[What to do]:
Copy all lines in the material holding the string "applications".

[Extracted records]:

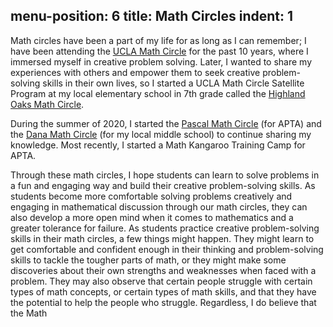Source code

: 
menu-position: 6
title: Math Circles
indent: 1
---
Math circles have been a part of my life for as long as I can remember; I have been attending the [UCLA Math Circle](https://circles.math.ucla.edu/circles/) for the past 10 years, where I immersed myself in creative problem solving. Later, I wanted to share my experiences with others and empower them to seek creative problem-solving skills in their own lives, so I started a UCLA Math Circle Satellite Program at my local elementary school in 7th grade called the [Highland Oaks Math Circle](https://arcadiamathcircles.weebly.com/).

During the summer of 2020, I started the [Pascal Math Circle](https://pascal-math-circle.web.app/pascal.html) (for APTA) and the [Dana Math Circle](https://dana-math-circle.web.app/) (for my local middle school) to continue sharing my knowledge. Most recently, I started a Math Kangaroo Training Camp for APTA.

Through these math circles, I hope students can learn to solve problems in a fun and engaging way and build their creative problem-solving skills. As students become more comfortable solving problems creatively and engaging in mathematical discussion through our math circles, they can also develop a more open mind when it comes to mathematics and a greater tolerance for failure. As students practice creative problem-solving skills in their math circles, a few things might happen. They might learn to get comfortable and confident enough in their thinking and problem-solving skills to tackle the tougher parts of math, or they might make some discoveries about their own strengths and weaknesses when faced with a problem. They may also observe that certain people struggle with certain types of math concepts, or certain types of math skills, and that they have the potential to help the people who struggle. Regardless, I do believe that the Math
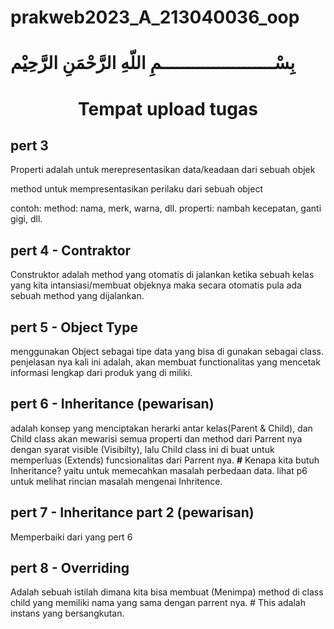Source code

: # prakweb2023_A_213040036_oop

<h1 style="align: center;" >بِسْــــــــــــــــــــــمِ اللّهِ الرَّحْمَنِ الرَّحِيْم</h1>

<h1 style="text-align: center;"> Tempat upload tugas </h1>

<h2>pert 3</h2>
Properti adalah untuk merepresentasikan data/keadaan dari sebuah objek

method untuk mempresentasikan perilaku dari sebuah object

contoh:
method: nama, merk, warna, dll.
properti: nambah kecepatan, ganti gigi, dll.

<h2>pert 4 - Contraktor</h2>
Construktor adalah method yang otomatis di jalankan ketika sebuah kelas yang kita intansiasi/membuat objeknya maka secara otomatis pula ada sebuah method yang dijalankan.

<h2>pert 5 - Object Type</h2>
menggunakan Object sebagai tipe data yang bisa di gunakan sebagai class.
penjelasan nya kali ini adalah,
akan membuat functionalitas yang mencetak
informasi lengkap dari produk yang di miliki.

<h2>pert 6 - Inheritance (pewarisan) </h2>
adalah konsep yang menciptakan herarki antar kelas(Parent & Child), dan Child class akan mewarisi semua properti dan method dari Parrent nya dengan syarat visible (Visibilty), lalu Child class ini di buat untuk memperluas (Extends) funcsionalitas dari Parrent nya.
<b>#</b> Kenapa kita butuh Inheritance?
yaitu untuk memecahkan masalah perbedaan data.
lihat p6 untuk melihat rincian masalah mengenai Inhritence.

<h2>pert 7 - Inheritance part 2 (pewarisan) </h2>
Memperbaiki dari yang pert 6

<h2>pert 8 - Overriding </h2>
Adalah sebuah istilah dimana kita bisa membuat (Menimpa) method di class child yang memiliki nama yang sama dengan parrent nya.
# This adalah instans yang bersangkutan.

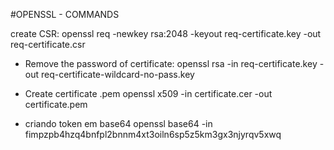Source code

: #OPENSSL - COMMANDS

create CSR: 
openssl req -newkey rsa:2048 -keyout req-certificate.key -out req-certificate.csr

* Remove the password of certificate:
openssl rsa -in req-certificate.key -out req-certificate-wildcard-no-pass.key

* Create certificate .pem
  openssl x509 -in certificate.cer -out certificate.pem

* criando token em base64
  openssl base64 -in fimpzpb4hzq4bnfpl2bnnm4xt3oiln6sp5z5km3gx3njyrqv5xwq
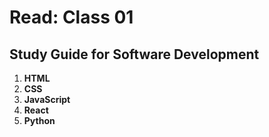 # Read: Class 01

## Study Guide for Software Development

1. **HTML**
2. **CSS**
3. **JavaScript**
4. **React**
5. **Python**
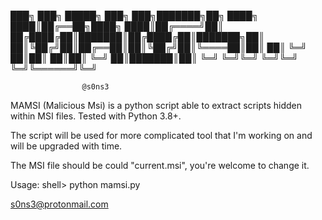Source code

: ███╗   ███╗ █████╗ ███╗   ███╗███████╗██╗
████╗ ████║██╔══██╗████╗ ████║██╔════╝██║
██╔████╔██║███████║██╔████╔██║███████╗██║
██║╚██╔╝██║██╔══██║██║╚██╔╝██║╚════██║██║
██║ ╚═╝ ██║██║  ██║██║ ╚═╝ ██║███████║██║
╚═╝     ╚═╝╚═╝  ╚═╝╚═╝     ╚═╝╚══════╝╚═╝  
   
   
   
                    @s0ns3
 
 MAMSI (Malicious Msi) is a python script able to extract scripts hidden within MSI files.
 Tested with Python 3.8+.
 
 The script will be used for more complicated tool that I'm working on and will be upgraded with time.
 
 The MSI file should be could "current.msi", you're welcome to change it.
 
 Usage:
       shell> python mamsi.py
       

s0ns3@protonmail.com
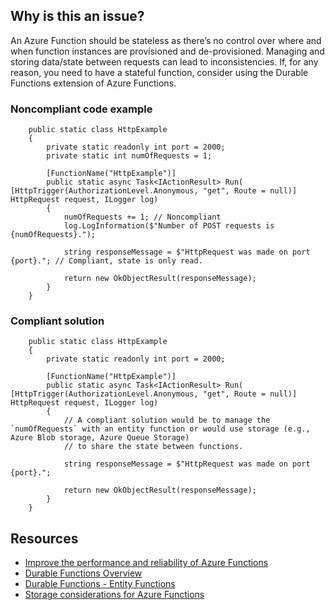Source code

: ## Why is this an issue?

An Azure Function should be stateless as there’s no control over where and when function instances are provisioned and de-provisioned. Managing and
storing data/state between requests can lead to inconsistencies. If, for any reason, you need to have a stateful function, consider using the Durable
Functions extension of Azure Functions.

### Noncompliant code example

        public static class HttpExample
        {
            private static readonly int port = 2000;
            private static int numOfRequests = 1;
    
            [FunctionName("HttpExample")]
            public static async Task<IActionResult> Run( [HttpTrigger(AuthorizationLevel.Anonymous, "get", Route = null)] HttpRequest request, ILogger log)
            {
                numOfRequests += 1; // Noncompliant
                log.LogInformation($"Number of POST requests is {numOfRequests}.");
    
                string responseMessage = $"HttpRequest was made on port {port}."; // Compliant, state is only read.
    
                return new OkObjectResult(responseMessage);
            }
        }

### Compliant solution

        public static class HttpExample
        {
            private static readonly int port = 2000;
    
            [FunctionName("HttpExample")]
            public static async Task<IActionResult> Run( [HttpTrigger(AuthorizationLevel.Anonymous, "get", Route = null)] HttpRequest request, ILogger log)
            {
                // A compliant solution would be to manage the `numOfRequests` with an entity function or would use storage (e.g., Azure Blob storage, Azure Queue Storage)
                // to share the state between functions.
    
                string responseMessage = $"HttpRequest was made on port {port}.";
    
                return new OkObjectResult(responseMessage);
            }
        }

## Resources

-   [Improve the
  performance and reliability of Azure Functions](https://docs.microsoft.com/en-us/azure/azure-functions/performance-reliability#write-functions-to-be-stateless)
-   [Durable Functions Overview](https://docs.microsoft.com/en-us/azure/azure-functions/durable/durable-functions-overview?tabs=csharp)
-   [Durable Functions - Entity
  Functions](https://docs.microsoft.com/en-us/azure/azure-functions/durable/durable-functions-entities?tabs=csharp)
-   [Storage considerations for Azure Functions](https://docs.microsoft.com/en-us/azure/azure-functions/storage-considerations)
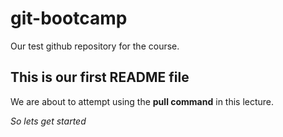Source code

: # git-bootcamp
Our test github repository for the course.
## This is our first README file
We are about to attempt using the **pull command** in this lecture.

*So lets get started*

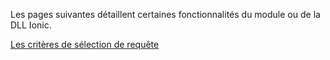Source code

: Les pages suivantes détaillent certaines fonctionnalités du module ou de la DLL Ionic.

[Les critères de sélection de requête](QuerySelectionCriteria-Fr)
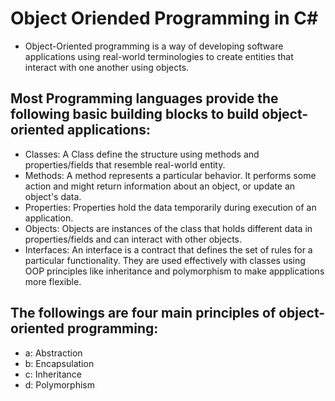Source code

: # Object Oriended Programming in C#
- Object-Oriented programming is a way of developing software applications using real-world terminologies to create entities that interact with one another using objects.

## Most Programming languages provide the following basic building blocks to build object-oriented applications:
- Classes: A Class define the structure using methods and properties/fields that resemble real-world entity.
- Methods: A method represents a particular behavior. It performs some action and might return information about an object, or update an object's data.
- Properties: Properties hold the data temporarily during execution of an application.
- Objects: Objects are instances of the class that holds different data in properties/fields and can interact with other objects.
- Interfaces: An interface is a contract that defines the set of rules for a particular functionality. They are used effectively with classes using OOP principles like inheritance and polymorphism to make appplications more flexible.

## The followings are four main principles of object-oriented programming:
- a: Abstraction
- b: Encapsulation
- c: Inheritance
- d: Polymorphism

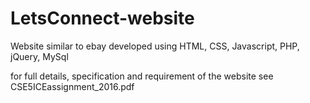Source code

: # LetsConnect-website

Website similar to ebay developed using HTML, CSS, Javascript, PHP, jQuery, MySql 

for full details, specification and requirement of the website see CSE5ICEassignment_2016.pdf

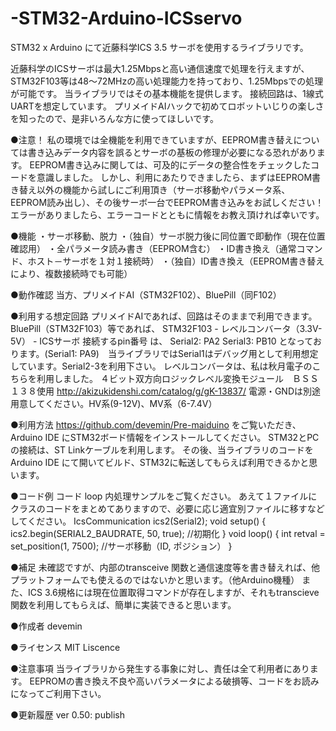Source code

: # -STM32-Arduino-ICSservo
STM32 x Arduino にて近藤科学ICS 3.5 サーボを使用するライブラリです。

近藤科学のICSサーボは最大1.25Mbpsと高い通信速度で処理を行えますが、STM32F103等は48～72MHzの高い処理能力を持っており、1.25Mbpsでの処理が可能です。
当ライブラリではその基本機能を提供します。
接続回路は、1線式UARTを想定しています。
プリメイドAIハックで初めてロボットいじりの楽しさを知ったので、是非いろんな方に使ってほしいです。

●注意！
私の環境では全機能を利用できていますが、EEPROM書き替えについては書き込みデータ内容を誤るとサーボの基板の修理が必要になる恐れがあります。
EEPROM書き込みに関しては、可及的にデータの整合性をチェックしたコードを意識しました。
しかし、利用にあたりできましたら、まずはEEPROM書き替え以外の機能から試しにご利用頂き（サーボ移動やパラメータ系、EEPROM読み出し）、その後サーボ一台でEEPROM書き込みをお試しください！エラーがありましたら、エラーコードとともに情報をお教え頂ければ幸いです。

●機能
・サーボ移動、脱力
・（独自）サーボ脱力後に同位置で即動作（現在位置確認用）
・全パラメータ読み書き（EEPROM含む）
・ID書き換え（通常コマンド、ホスト－サーボを１対１接続時）
・（独自）ID書き換え（EEPROM書き替えにより、複数接続時でも可能）


●動作確認
当方、プリメイドAI（STM32F102）、BluePill（同F102）

●利用する想定回路
プリメイドAIであれば、回路はそのままで利用できます。
BluePill（STM32F103）等であれば、
STM32F103 - レベルコンバータ（3.3V-5V） - ICSサーボ
接続するpin番号 は、
Serial2: PA2
Serial3: PB10
となっております。(Serial1: PA9)　当ライブラリではSerial1はデバッグ用として利用想定しています。Serial2-3を利用下さい。
レベルコンバータは、私は秋月電子のこちらを利用しました。
４ビット双方向ロジックレベル変換モジュール　ＢＳＳ１３８使用
http://akizukidenshi.com/catalog/g/gK-13837/
電源・GNDは別途用意してください。HV系(9-12V)、MV系（6-7.4V）


●利用方法
https://github.com/devemin/Pre-maiduino
をご覧いただき、Arduino IDE にSTM32ボード情報をインストールしてください。
STM32とPCの接続は、ST Linkケーブルを利用します。
その後、当ライブラリのコードをArduino IDE にて開いてビルド、STM32に転送してもらえば利用できるかと思います。

●コード例
コード loop 内処理サンプルをご覧ください。
あえて１ファイルにクラスのコードをまとめてありますので、必要に応じ適宜別ファイルに移すなどしてください。
IcsCommunication ics2(Serial2);
void setup() {
  ics2.begin(SERIAL2_BAUDRATE, 50, true);   //初期化
}
void loop() {
    int retval = set_position(1, 7500);     //サーボ移動（ID, ポジション）
} 


●補足
未確認ですが、内部のtransceive 関数と通信速度等を書き替えれば、他プラットフォームでも使えるのではないかと思います。（他Arduino機種）
また、ICS 3.6規格には現在位置取得コマンドが存在しますが、それもtranscieve 関数を利用してもらえば、簡単に実装できると思います。


●作成者
devemin

●ライセンス
MIT Liscence

●注意事項
当ライブラリから発生する事象に対し、責任は全て利用者にあります。
EEPROMの書き換え不良や高いパラメータによる破損等、コードをお読みになってご利用下さい。


●更新履歴
ver 0.50:  publish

[Result for this task]:
- Object-Oriented programming is a way of developing software applications using real-world terminologies to create entities that interact with one another using objects.
## Most Programming languages provide the following basic building blocks to build object-oriented applications:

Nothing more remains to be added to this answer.